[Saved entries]
┄┄┄┄┄┄┄┄┄┄
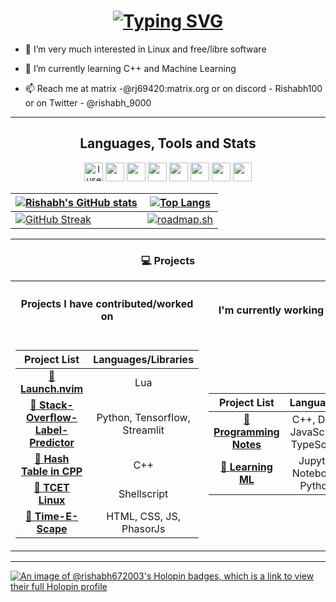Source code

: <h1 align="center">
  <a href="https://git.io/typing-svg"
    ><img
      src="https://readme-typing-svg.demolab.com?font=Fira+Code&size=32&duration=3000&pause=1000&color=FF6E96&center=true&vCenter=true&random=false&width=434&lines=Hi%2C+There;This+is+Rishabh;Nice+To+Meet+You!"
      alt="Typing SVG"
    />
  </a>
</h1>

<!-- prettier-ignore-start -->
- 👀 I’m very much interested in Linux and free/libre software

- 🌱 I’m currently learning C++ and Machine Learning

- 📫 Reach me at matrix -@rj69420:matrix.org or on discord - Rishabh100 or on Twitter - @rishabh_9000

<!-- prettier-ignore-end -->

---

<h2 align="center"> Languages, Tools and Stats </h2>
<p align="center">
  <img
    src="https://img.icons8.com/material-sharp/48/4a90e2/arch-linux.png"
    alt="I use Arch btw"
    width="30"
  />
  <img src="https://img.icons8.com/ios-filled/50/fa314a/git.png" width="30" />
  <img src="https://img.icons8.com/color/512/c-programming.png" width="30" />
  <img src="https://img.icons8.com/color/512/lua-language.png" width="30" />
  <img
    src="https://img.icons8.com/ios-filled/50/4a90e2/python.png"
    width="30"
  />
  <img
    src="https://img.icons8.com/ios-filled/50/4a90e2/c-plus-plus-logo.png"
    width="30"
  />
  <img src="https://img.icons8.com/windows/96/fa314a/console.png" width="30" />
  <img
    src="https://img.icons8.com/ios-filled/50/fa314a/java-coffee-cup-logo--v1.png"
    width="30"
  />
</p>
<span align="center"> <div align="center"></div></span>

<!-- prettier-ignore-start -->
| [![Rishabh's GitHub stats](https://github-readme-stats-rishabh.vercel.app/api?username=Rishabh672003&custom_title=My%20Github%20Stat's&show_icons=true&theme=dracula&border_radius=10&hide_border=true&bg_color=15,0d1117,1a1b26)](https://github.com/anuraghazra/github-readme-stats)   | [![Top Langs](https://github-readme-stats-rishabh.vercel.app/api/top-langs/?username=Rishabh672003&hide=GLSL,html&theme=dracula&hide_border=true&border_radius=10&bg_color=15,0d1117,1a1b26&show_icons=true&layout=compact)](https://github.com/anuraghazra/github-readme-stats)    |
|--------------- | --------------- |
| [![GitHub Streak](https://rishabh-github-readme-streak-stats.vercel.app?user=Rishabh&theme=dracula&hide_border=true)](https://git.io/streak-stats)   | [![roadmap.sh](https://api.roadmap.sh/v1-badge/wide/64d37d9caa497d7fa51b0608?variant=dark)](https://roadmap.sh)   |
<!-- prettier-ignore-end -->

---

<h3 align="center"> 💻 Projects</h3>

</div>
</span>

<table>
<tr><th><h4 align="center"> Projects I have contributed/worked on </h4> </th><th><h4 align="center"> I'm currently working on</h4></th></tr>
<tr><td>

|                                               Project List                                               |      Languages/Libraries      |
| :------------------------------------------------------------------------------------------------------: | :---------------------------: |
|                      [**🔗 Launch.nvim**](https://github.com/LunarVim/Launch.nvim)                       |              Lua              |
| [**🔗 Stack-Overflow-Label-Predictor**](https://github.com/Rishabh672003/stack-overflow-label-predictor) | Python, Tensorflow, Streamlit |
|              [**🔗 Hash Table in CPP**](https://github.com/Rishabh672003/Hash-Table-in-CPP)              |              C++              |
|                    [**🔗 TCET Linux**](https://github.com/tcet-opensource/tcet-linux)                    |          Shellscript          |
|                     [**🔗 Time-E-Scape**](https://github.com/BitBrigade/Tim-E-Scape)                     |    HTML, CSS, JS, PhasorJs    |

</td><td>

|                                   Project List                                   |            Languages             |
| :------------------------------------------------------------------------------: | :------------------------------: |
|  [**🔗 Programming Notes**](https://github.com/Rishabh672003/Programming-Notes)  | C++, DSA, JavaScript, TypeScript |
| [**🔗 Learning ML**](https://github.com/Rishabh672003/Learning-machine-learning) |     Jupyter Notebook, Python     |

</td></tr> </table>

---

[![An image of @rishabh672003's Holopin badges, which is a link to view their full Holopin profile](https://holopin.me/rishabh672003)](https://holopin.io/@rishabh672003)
┄┄┄┄┄┄┄┄┄┄
## Your instructions
A bare number is the expected answer: the tally of lines in the records above holding "vercel".

## Result of this task
2